Uno spettro si nasconde dietro “Il trono di spade”…
di GENNARO SCALA (FSI Bologna)
Devo fare subito una sorta di avvertenza spoiler, di seguito analizzeremo tanto esteticamente che politicamente la favola del potere dal nome Il trono di spade, quanti credono invece che si tratti solo di un innocuo divertimento, da non prendere sul serio, possono anche abbandonare la lettura. Noi educati nelle scuole delle nazioni europee “continentali”, e quel noi sottende anche chi scrive, conserviamo un ingiustificato senso di superiorità, o giustificato solo dalle passate glorie, nei confronti della cultura statunitense (e vedo già qualcuno storcere il naso al termine “cultura statunitense”) . Gli statunitensi sono ignoranti, semianalfabeti, non sanno neanche dove si trovano le nazioni che il loro governo bombarda ecc.

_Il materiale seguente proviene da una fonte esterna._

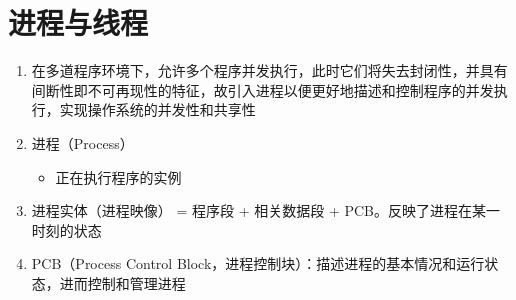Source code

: \documentclass[./operating-systems.tex]{subfiles}
\begin{document}
    \section{进程与线程}

    \begin{enumerate}
        \item 在多道程序环境下，允许多个程序并发执行，此时它们将失去封闭性，并具有间断性即不可再现性的特征，故引入进程以便更好地描述和控制程序的并发执行，实现操作系统的并发性和共享性
        \item 进程（Process）
        \begin{itemize}
            \item 正在执行程序的实例
        \end{itemize}
        \item 进程实体（进程映像） = 程序段 + 相关数据段 + PCB。反映了进程在某一时刻的状态
        \item PCB（Process Control Block，进程控制块）：描述进程的基本情况和运行状态，进而控制和管理进程
    \end{enumerate}
\end{document}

Si tratta di una specie di “formazione reattiva” direbbero gli psicologi, o comunque una forma di subalternità mascherata da “atteggiamento critico”, una reazione mentale all’effettiva nostra subordinazione, anche culturale, agli Usa.
Il risultato è che solitamente dagli Usa viene importato prevalentemente solo quanto è privo di valore, la quantità enorme di paccottiglia che riversano nel nostro tempo libero attraverso i loro canali mediatici, mentre invece quanto di valido producono in generale viene da noi poco apprezzato e valorizzato. Si è passati dal rifiuto “apocalittico” della “cultura di massa” al consumo onnivoro e acritico “integrato” al sistema, senza mai instaurare un filtro critico che possa separare quanto è valido da quanto è nocivo dal punto di vista culturale.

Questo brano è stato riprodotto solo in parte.